Chu-Chu muttered something under his breath. Ivan opened the door. Chu-Chu slipped and I watched him hungrily; but there was my promise to Sœur Anne Marie!

Ivan closed the door softly and stood for a moment as if in thought. Once he laid his hand on the bolt, and I thought he was going to open the door and call Chu-Chu back; but apparently he thought better of it, for his hand dropped to his side again while he twisted his black, wiry moustache with the other. I guessed that he was hard put to it, that he had a big job going and that Chu-Chu was the only person he dared trust with it. If Chu-Chu failed to come to terms the whole thing was going begging.

Chu-Chu's heavy footsteps died away in the distance, and still Ivan stood there twisting his moustache and thinking. Suddenly he swung on his heel and started for the house, and as he did so I moved my arm, rustling the ivy.

"Who is there?" asked Ivan in a low voice, and I saw his hand slip into the side-pocket of his coat.

"It is I—Clamart," I answered softly.

Ivan stepped to the little door, opened it softly and took a quick look up and down the street, then closed the door again.

"Will you come down?" said he in a low voice.

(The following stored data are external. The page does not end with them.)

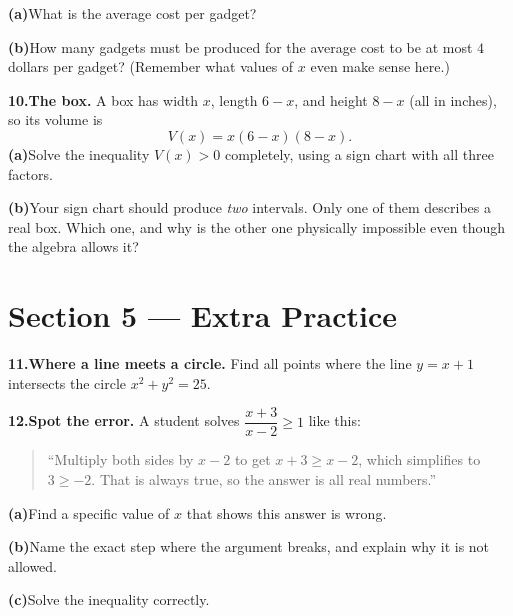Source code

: \documentclass[12pt]{article}
\begin{document}
\textbf{(a)}\quad What is the average cost per gadget?
\vspace{5cm}

\textbf{(b)}\quad How many gadgets must be produced for the average cost to be at most $4$ dollars per gadget? (Remember what values of $x$ even make sense here.)

\vspace{7cm}

\newpage
\textbf{10.}\quad \textbf{The box.} A box has width $x$, length $6-x$, and height $8-x$ (all in inches), so its volume is
\[
  V(x) = x(6-x)(8-x) .
\]
\textbf{(a)}\quad Solve the inequality $V(x) > 0$ completely, using a sign chart with all three factors.

\vspace{5cm}
\textbf{(b)}\quad Your sign chart should produce \emph{two} intervals. Only one of them describes a real box. Which one, and why is the other one physically impossible even though the algebra allows it?

\vspace{3cm}

\newpage
\section*{Section 5 --- Extra Practice}

\textbf{11.}\quad \textbf{Where a line meets a circle.} Find all points where the line $y = x + 1$ intersects the circle $x^2 + y^2 = 25$. 

\vspace{7.5cm}
\newpage
\textbf{12.}\quad \textbf{Spot the error.} A student solves $\dfrac{x+3}{x-2} \ge 1$ like this:

\begin{quote}
``Multiply both sides by $x-2$ to get $x + 3 \ge x - 2$, which simplifies to $3 \ge -2$. That is always true, so the answer is all real numbers.''
\end{quote}

\textbf{(a)}\quad Find a specific value of $x$ that shows this answer is wrong.

\vspace{4cm}
\textbf{(b)}\quad Name the exact step where the argument breaks, and explain why it is not allowed.

\vspace{4cm}
\textbf{(c)}\quad Solve the inequality correctly.
\end{document}
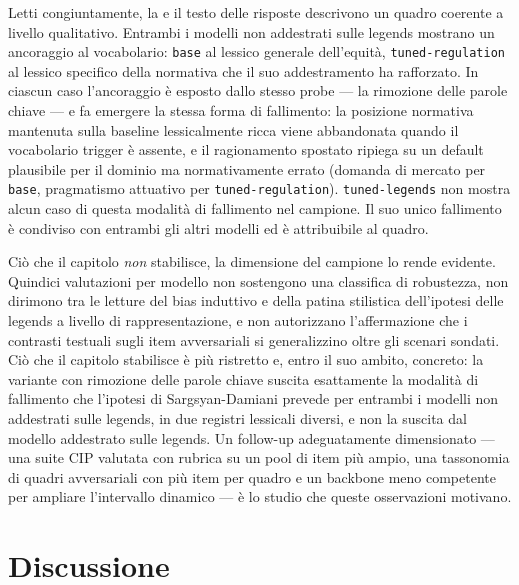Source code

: \documentclass[pdflatex, sn-apa]{sn-jnl}%
\theoremstyle{thmstyleone}%
\theoremstyle{thmstyletwo}%
\theoremstyle{thmstylethree}%
\newcommand{\modelbase}{\texttt{base}}
\newcommand{\modellegends}{\texttt{tuned-legends}}
\newcommand{\modelreg}{\texttt{tuned-regulation}}
\begin{document}
Letti congiuntamente, la  e il testo delle risposte descrivono
un quadro coerente a livello qualitativo. Entrambi i modelli non addestrati sulle
legends mostrano un ancoraggio al vocabolario: \modelbase{} al lessico generale
dell'equità, \modelreg{} al lessico specifico della normativa che il suo
addestramento ha rafforzato. In ciascun caso l'ancoraggio è esposto dallo stesso
probe --- la rimozione delle parole chiave --- e fa emergere la stessa forma di
fallimento: la posizione normativa mantenuta sulla baseline lessicalmente ricca
viene abbandonata quando il vocabolario trigger è assente, e il ragionamento
spostato ripiega su un default plausibile per il dominio ma normativamente errato
(domanda di mercato per \modelbase{}, pragmatismo attuativo per \modelreg{}).
\modellegends{} non mostra alcun caso di questa modalità di fallimento nel
campione. Il suo unico fallimento è condiviso con entrambi gli altri modelli ed è
attribuibile al quadro.

Ciò che il capitolo \emph{non} stabilisce, la dimensione del campione lo rende
evidente. Quindici valutazioni per modello non sostengono una classifica di
robustezza, non dirimono tra le letture del bias induttivo e della patina
stilistica dell'ipotesi delle legends a livello di rappresentazione, e non
autorizzano l'affermazione che i contrasti testuali sugli item avversariali si
generalizzino oltre gli scenari sondati. Ciò che il capitolo stabilisce è più
ristretto e, entro il suo ambito, concreto: la variante con rimozione delle parole
chiave suscita esattamente la modalità di fallimento che l'ipotesi di
Sargsyan-Damiani prevede per entrambi i modelli non addestrati sulle legends, in
due registri lessicali diversi, e non la suscita dal modello addestrato sulle
legends. Un follow-up adeguatamente dimensionato --- una suite CIP valutata con
rubrica su un pool di item più ampio, una tassonomia di quadri avversariali con più
item per quadro e un backbone meno competente per ampliare l'intervallo dinamico
--- è lo studio che queste osservazioni motivano.

\FloatBarrier

\section{Discussione}
\label{sec:discussion}
\end{document}
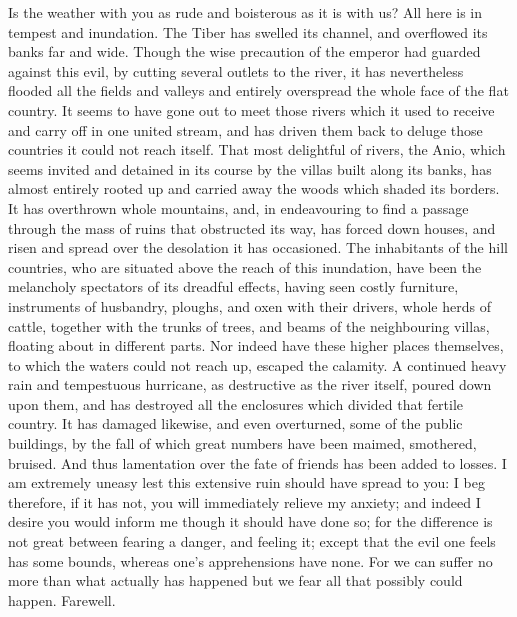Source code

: Is the weather with you as rude and boisterous as it is with us? All here
is in tempest and inundation. The Tiber has swelled its channel, and
overflowed its banks far and wide. Though the wise precaution of the
emperor had guarded against this evil, by cutting several outlets to the
river, it has nevertheless flooded all the fields and valleys and entirely
overspread the whole face of the flat country. It seems to have gone out
to meet those rivers which it used to receive and carry off in one united
stream, and has driven them back to deluge those countries it could not
reach itself. That most delightful of rivers, the Anio, which seems
invited and detained in its course by the villas built along its banks,
has almost entirely rooted up and carried away the woods which shaded its
borders. It has overthrown whole mountains, and, in endeavouring to find a
passage through the mass of ruins that obstructed its way, has forced down
houses, and risen and spread over the desolation it has occasioned. The
inhabitants of the hill countries, who are situated above the reach of
this inundation, have been the melancholy spectators of its dreadful
effects, having seen costly furniture, instruments of husbandry, ploughs,
and oxen with their drivers, whole herds of cattle, together with the
trunks of trees, and beams of the neighbouring villas, floating about in
different parts. Nor indeed have these higher places themselves, to which
the waters could not reach up, escaped the calamity. A continued heavy
rain and tempestuous hurricane, as destructive as the river itself, poured
down upon them, and has destroyed all the enclosures which divided that
fertile country. It has damaged likewise, and even overturned, some of the
public buildings, by the fall of which great numbers have been maimed,
smothered, bruised. And thus lamentation over the fate of friends has been
added to losses. I am extremely uneasy lest this extensive ruin should
have spread to you: I beg therefore, if it has not, you will immediately
relieve my anxiety; and indeed I desire you would inform me though it
should have done so; for the difference is not great between fearing a
danger, and feeling it; except that the evil one feels has some bounds,
whereas one's apprehensions have none. For we can suffer no more than what
actually has happened but we fear all that possibly could happen.
Farewell.


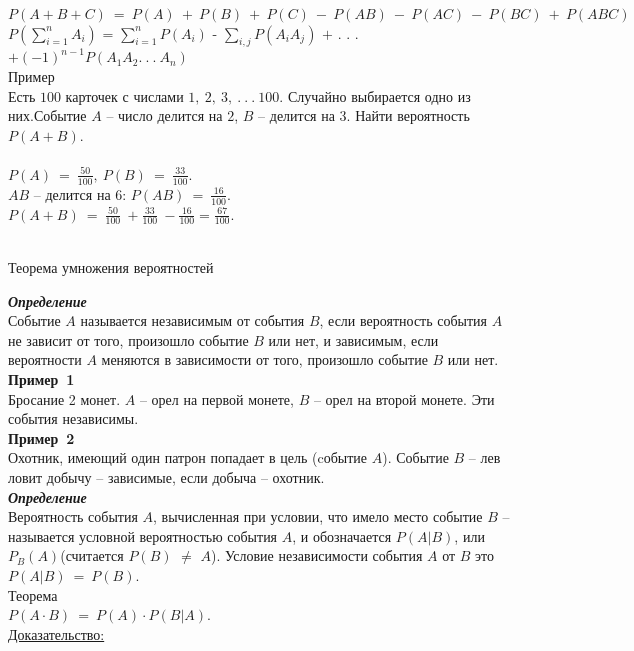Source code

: \documentclass[russian, 12pt, fleqn,x11names]{article}
\begin{document}
$P(A+B+C)\  = \ P(A)\ +\ P(B)\ +\ P(C)\ -\ P(AB)\ -\  P(AC)\ -\ P(BC)\ +\ P(ABC)$\\
$
\displaystyle{
P \left( \sum\limits_{i=1}^{n}A_i  \right)
}
$
 = $\sum\limits_{i=1}^{n}P(A_i)$ - $\sum\limits_{i,j}P(A_iA_j)$ $+$ . . . $+(-1)^{n-1}P(A_1A_2 .\ .\ .\ A_n)$\\
$\textbf{Пример}$\\  Есть $100$ карточек с числами $1,\ 2,\ 3,\ .\ .\ .\ 100.$ Случайно выбирается одно из них.Событие $A$ -- число делится на $2$, $B$ -- делится на $3$. Найти вероятность $P(A+B)$.\\
\\
$P(A)\ =\ \frac{50}{100},\ P(B)\ =\ \frac{33}{100}$.\\  $AB$ -- делится на $6$: $P(AB)\ =\ \frac{16}{100}$. \\$P(A+B)\ =\ \frac{50}{100}\ + \frac{33}{100}\ -\frac{16}{100}=\frac{67}{100}$. \\\\
\begin{center}
$\textbf{Теорема умножения вероятностей }$
\end{center}
\textit{\textbf{Определение}}\\Событие $A$ называется независимым от события $B$, если вероятность события $A$ не зависит от того, произошло событие $B$ или нет, и зависимым, если вероятности $A$ меняются в зависимости от того, произошло событие $B$ или нет.\\
\textbf{Пример\ 1 }\\Бросание 2 монет. $A$ -- орел на первой монете, $B$ -- орел на второй монете. Эти события независимы.\\
\textbf{Пример\ 2 }\\Охотник, имеющий один патрон попадает в цель (cобытие $A$). Событие $B$ -- лев ловит добычу -- зависимые, если добыча -- охотник.\\
\textit{\textbf{Определение}}\\Вероятность события $A$, вычисленная при условии, что имело место событие $B$ -- называется условной вероятностью события $A$, и обозначается $P(A|B)$, или $P_B(A)$(считается $P(B)$ $\neq$ $A$). Условие независимости события $A$ от $B$ это $P(A|B)\ =\ P(B)$.\\
$\textbf{Теорема}$\\
 $P(A\cdot B)\ =\ P(A)\cdot P(B|A)$.\\
\underline{Доказательство:}
\end{document}
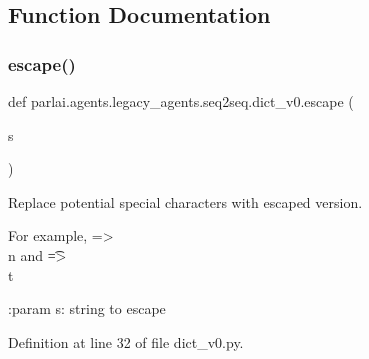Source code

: \subsection{Function Documentation}
\mbox{\label{namespaceparlai_1_1agents_1_1legacy__agents_1_1seq2seq_1_1dict__v0_a50d891f5daa90cde2858723889ab0cc8}} 
\subsubsection{\texorpdfstring{escape()}{escape()}}
{\footnotesize\ttfamily def parlai.\+agents.\+legacy\+\_\+agents.\+seq2seq.\+dict\+\_\+v0.\+escape (\begin{DoxyParamCaption}\item[{}]{s }\end{DoxyParamCaption})}

\begin{DoxyVerb}Replace potential special characters with escaped version.

For example, \n => \\n and \t => \\t

:param s: string to escape
\end{DoxyVerb}
 

Definition at line 32 of file dict\+\_\+v0.\+py.


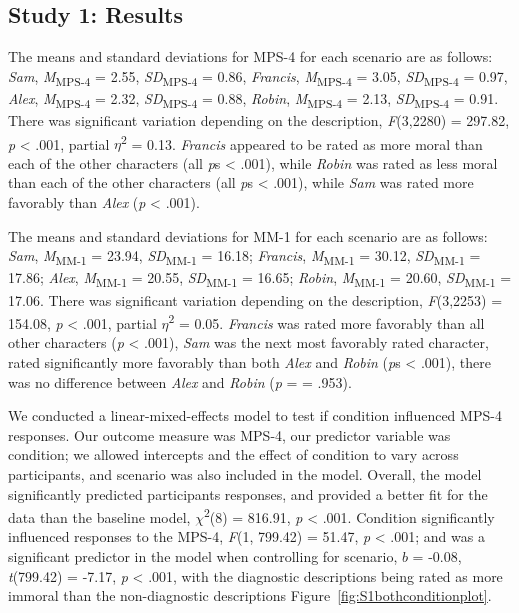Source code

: \documentclass[
  english,
  man,floatsintext]{apa7}
\begin{document}
\hypertarget{study-1-results}{%
\subsection{Study 1: Results}\label{study-1-results}}

The means and standard deviations for MPS-4 for each scenario are as follows:
\emph{Sam},
\emph{M}\textsubscript{MPS-4} = 2.55, \emph{SD}\textsubscript{MPS-4} = 0.86,
\emph{Francis},
\emph{M}\textsubscript{MPS-4} = 3.05, \emph{SD}\textsubscript{MPS-4} = 0.97,
\emph{Alex},
\emph{M}\textsubscript{MPS-4} = 2.32, \emph{SD}\textsubscript{MPS-4} = 0.88,
\emph{Robin},
\emph{M}\textsubscript{MPS-4} = 2.13, \emph{SD}\textsubscript{MPS-4} = 0.91. There was significant variation depending on the description, \emph{F}(3,2280) = 297.82, \emph{p} \textless{} .001, partial \(\eta\)\textsuperscript{2} = 0.13. \emph{Francis} appeared to be rated as more moral than each of the other characters (all \emph{p}s \textless{} .001), while \emph{Robin} was rated as less moral than each of the other characters (all \emph{p}s \textless{} .001), while \emph{Sam} was rated more favorably than \emph{Alex} (\emph{p} \textless{} .001).

The means and standard deviations for MM-1 for each scenario are as follows:
\emph{Sam},
\emph{M}\textsubscript{MM-1} = 23.94, \emph{SD}\textsubscript{MM-1} = 16.18;
\emph{Francis},
\emph{M}\textsubscript{MM-1} = 30.12, \emph{SD}\textsubscript{MM-1} = 17.86;
\emph{Alex},
\emph{M}\textsubscript{MM-1} = 20.55, \emph{SD}\textsubscript{MM-1} = 16.65;
\emph{Robin},
\emph{M}\textsubscript{MM-1} = 20.60, \emph{SD}\textsubscript{MM-1} = 17.06. There was significant variation depending on the description, \emph{F}(3,2253) = 154.08, \emph{p} \textless{} .001, partial \(\eta\)\textsuperscript{2} = 0.05. \emph{Francis} was rated more favorably than all other characters (\emph{p} \textless{} .001), \emph{Sam} was the next most favorably rated character, rated significantly more favorably than both \emph{Alex} and \emph{Robin} (\emph{p}s \textless{} .001), there was no difference between \emph{Alex} and \emph{Robin} (\emph{p} = = .953).

We conducted a linear-mixed-effects model to test if condition influenced MPS-4 responses. Our outcome measure was MPS-4, our predictor variable was condition; we allowed intercepts and the effect of condition to vary across participants, and scenario was also included in the model.
Overall, the model significantly predicted participants responses, and provided a better fit for the data than the baseline model, \(\chi\)\textsuperscript{2}(8) = 816.91, \emph{p} \textless{} .001. Condition significantly influenced responses to the MPS-4, \emph{F}(1, 799.42) = 51.47, \emph{p} \textless{} .001; and was a significant predictor in the model when controlling for scenario, \(b\) = -0.08, \emph{t}(799.42) = -7.17, \emph{p} \textless{} .001, with the diagnostic descriptions being rated as more immoral than the non-diagnostic descriptions Figure~\ref{fig:S1bothconditionplot}.
\end{document}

I reached for the branch of a tree, swung silently clear of the wall and dropped to the ground. Even through the murk I could see the gleam of Ivan's white teeth as he looked at me with his thin-lipped smile.

"Let us go inside," said he. "I would like to talk with you."

I followed him up the path and into the house, and as we entered I heard a rustle from an adjoining room.

"It is all right, Pierre," said Ivan.

"Merci, m'sieu."

Ivan touched a button and the light streamed out.

"Let us go up to my bureau," said he. We can be more comfortable there, and I have quite a good deal to say to you."

So up we went to the handsome room, with its stately Empire furniture, Oriental rugs and valuable paintings, for Ivan was a connoisseur and collector. He seated himself behind his desk and motioned me to a big fauteuil opposite.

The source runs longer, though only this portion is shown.